Problem details
Supply the number of lines in the data below that hold "companyInfo", and let that number be the whole answer.

(The input Opens)

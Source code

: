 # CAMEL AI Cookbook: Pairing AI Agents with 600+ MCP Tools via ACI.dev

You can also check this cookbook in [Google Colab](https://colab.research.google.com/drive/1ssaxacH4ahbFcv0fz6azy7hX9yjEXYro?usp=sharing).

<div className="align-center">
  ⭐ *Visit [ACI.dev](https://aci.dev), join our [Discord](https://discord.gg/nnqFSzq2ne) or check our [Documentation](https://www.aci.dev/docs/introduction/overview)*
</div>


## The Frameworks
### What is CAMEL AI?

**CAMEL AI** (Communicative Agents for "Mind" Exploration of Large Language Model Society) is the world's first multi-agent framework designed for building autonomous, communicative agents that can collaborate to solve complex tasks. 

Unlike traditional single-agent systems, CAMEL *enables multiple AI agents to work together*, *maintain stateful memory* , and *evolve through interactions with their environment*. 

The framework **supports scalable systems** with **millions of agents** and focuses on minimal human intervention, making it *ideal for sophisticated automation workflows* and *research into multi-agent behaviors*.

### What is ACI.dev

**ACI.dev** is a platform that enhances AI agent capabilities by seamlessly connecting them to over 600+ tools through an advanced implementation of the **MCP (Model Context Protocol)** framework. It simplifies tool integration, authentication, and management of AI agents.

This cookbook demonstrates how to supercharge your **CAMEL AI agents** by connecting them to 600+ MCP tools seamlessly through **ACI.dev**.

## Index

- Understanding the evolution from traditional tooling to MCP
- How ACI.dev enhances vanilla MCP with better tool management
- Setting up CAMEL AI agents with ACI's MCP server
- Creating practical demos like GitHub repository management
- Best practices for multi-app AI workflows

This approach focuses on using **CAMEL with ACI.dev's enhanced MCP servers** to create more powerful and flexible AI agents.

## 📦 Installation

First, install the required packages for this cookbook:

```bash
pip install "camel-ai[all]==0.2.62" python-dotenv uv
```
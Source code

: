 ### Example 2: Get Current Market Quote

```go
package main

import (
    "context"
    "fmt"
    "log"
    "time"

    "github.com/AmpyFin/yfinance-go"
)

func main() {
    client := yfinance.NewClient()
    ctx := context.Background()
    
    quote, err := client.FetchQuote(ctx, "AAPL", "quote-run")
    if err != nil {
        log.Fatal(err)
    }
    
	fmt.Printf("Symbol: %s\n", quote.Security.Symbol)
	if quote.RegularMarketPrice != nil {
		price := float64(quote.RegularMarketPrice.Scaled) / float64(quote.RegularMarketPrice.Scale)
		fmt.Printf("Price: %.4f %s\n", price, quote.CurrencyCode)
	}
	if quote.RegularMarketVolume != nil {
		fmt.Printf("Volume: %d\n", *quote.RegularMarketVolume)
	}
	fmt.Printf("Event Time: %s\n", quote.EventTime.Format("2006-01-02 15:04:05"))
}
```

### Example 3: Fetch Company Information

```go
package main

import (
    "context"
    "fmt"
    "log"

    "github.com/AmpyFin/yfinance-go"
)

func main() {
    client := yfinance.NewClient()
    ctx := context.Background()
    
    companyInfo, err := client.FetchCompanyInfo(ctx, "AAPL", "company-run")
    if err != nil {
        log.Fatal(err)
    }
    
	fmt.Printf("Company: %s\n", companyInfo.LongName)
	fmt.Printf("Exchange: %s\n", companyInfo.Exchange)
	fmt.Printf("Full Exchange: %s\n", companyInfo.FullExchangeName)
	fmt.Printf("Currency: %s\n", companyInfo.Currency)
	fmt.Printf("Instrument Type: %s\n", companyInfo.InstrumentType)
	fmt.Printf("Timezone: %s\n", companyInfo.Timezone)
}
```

(The input Closes)

Output of the exercise
7